About Me

My photo
My most recent single release - "My True North" - is now available on Bandcamp. Open my profile and click on "audio clip".

Saturday, December 30, 2023

Best of 2023

Please join me by taking a moment to review 2023 and then share here one or more things that made this year memorable for you. If any of my headings gives you an idea or gets you started, great. Otherwise, use whatever comes to you. Your memory or idea for a heading could well inspire others. 

Most inspirational quote uncovered for future blog post use: "Success is not final; failure is not fatal." - Winston Churchill 

Best moment combining exercise and the natural world: A mid-August sunset over the Navesink River while kayaking with my wife. 

Best documentary: Chowchilla

Reflections From The Bell Curve: Chowchilla

Best party The surprise my daughter and I put together for my wife to celebrate our fortieth wedding anniversary. My new son-in-law earned points for suggesting the party be held at the same bar where my wife and I met in April of 1978.

Best reading-related moment: While browsing together in a bookstore, it dawned on me how lucky I am to have a life partner who enjoys spending time this way. Our mutual love of reading is such a gift.

Happy New Year!

 

Wednesday, December 27, 2023

No Goofy Picture Required

It's been both a lucky and a record-breaking year. 

Counting two here in Arizona on our current trip - Petrified Forest and Saguaro - and the five in Utah from this past April, we visited seven National Parks in 2023. That's a record for visits in a single year in our mission to experience as many of the parks as possible. I'm grateful to have a willing travel and hiking partner, and also for having the means to pursue this mission. The National Parks are - without question - America at its best. Why not take a peek at the Wikipedia website below, see which is closest to you, and plan a visit? I promise you will not be disappointed. 

And when you do visit, get back to me here and we'll compare notes. No need to take a goofy picture like we did. 

List of national parks of the United States - Wikipedia



Sunday, December 24, 2023

On The Day Before Christmas

On the day before Christmas, when starting this post - a Dickens-like carol appeared without ghosts.

Instead, right before me, my eyes did behold a landscape without snow and no winter cold.

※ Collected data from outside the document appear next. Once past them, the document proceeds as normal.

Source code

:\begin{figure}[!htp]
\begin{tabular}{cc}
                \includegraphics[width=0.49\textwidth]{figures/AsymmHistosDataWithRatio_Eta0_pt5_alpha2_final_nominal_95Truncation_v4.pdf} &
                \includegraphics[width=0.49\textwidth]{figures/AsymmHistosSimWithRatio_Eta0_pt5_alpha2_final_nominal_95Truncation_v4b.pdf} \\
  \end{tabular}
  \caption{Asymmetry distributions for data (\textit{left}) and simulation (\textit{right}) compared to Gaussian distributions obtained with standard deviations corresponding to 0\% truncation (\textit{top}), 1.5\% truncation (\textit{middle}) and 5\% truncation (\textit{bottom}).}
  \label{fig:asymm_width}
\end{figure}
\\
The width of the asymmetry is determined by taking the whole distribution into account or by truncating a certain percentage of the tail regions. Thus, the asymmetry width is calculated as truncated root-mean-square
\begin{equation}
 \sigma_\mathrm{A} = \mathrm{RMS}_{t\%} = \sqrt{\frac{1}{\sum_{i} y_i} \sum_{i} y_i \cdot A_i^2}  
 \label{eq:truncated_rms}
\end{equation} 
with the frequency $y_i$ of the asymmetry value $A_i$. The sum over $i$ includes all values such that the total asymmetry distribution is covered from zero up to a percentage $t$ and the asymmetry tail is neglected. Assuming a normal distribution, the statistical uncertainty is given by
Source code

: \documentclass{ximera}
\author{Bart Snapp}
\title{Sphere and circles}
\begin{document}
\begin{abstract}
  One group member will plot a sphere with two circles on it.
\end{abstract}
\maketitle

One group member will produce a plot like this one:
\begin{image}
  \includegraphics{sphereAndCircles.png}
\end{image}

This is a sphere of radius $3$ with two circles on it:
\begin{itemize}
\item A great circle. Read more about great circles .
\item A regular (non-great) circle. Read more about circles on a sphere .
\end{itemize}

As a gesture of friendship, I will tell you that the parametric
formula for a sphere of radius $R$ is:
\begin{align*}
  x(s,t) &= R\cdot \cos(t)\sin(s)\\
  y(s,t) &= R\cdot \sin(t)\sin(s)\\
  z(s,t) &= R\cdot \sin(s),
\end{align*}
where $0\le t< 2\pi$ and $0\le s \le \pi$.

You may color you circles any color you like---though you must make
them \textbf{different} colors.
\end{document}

No gloves on my hands and no hat, scarf, nor fire; with shorts and a T-shirt my only attire.

Stranger still than the weather on this day of cheer - the distance between me and some I hold dear.

My brother and sisters far from me this eve seems very peculiar. Now would you believe?     

On this day before Christmas for seventy years, three people in my life have always been near. 

You might think me foolish for wasting your time, and writing this nonsense, composing these rhymes.

But thinking about them and writing this way helped make me feel better not sharing our day. 

I thank you for reading on this day before. It's one of the things that I'm most grateful for.  


Thursday, December 21, 2023

Reading Re-Cap: 2023

Please consider sharing with me some of your reading highlights from 2023. You can do so by using my headings below - developed in 2018 at the inception of this series and used every year since - or make up your own headings. 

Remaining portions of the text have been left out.